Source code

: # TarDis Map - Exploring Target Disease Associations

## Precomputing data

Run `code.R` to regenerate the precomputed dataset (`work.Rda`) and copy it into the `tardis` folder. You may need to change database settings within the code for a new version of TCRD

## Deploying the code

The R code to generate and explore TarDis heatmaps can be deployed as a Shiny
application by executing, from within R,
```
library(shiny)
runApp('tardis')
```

# What you will do
Which lines run from the one with "version of TCRD" through the end of the listing above? Restate them word for word, with nothing else.

# Answer box
Run `code.R` to regenerate the precomputed dataset (`work.Rda`) and copy it into the `tardis` folder. You may need to change database settings within the code for a new version of TCRD

## Deploying the code

The R code to generate and explore TarDis heatmaps can be deployed as a Shiny
application by executing, from within R,
```
library(shiny)
runApp('tardis')
```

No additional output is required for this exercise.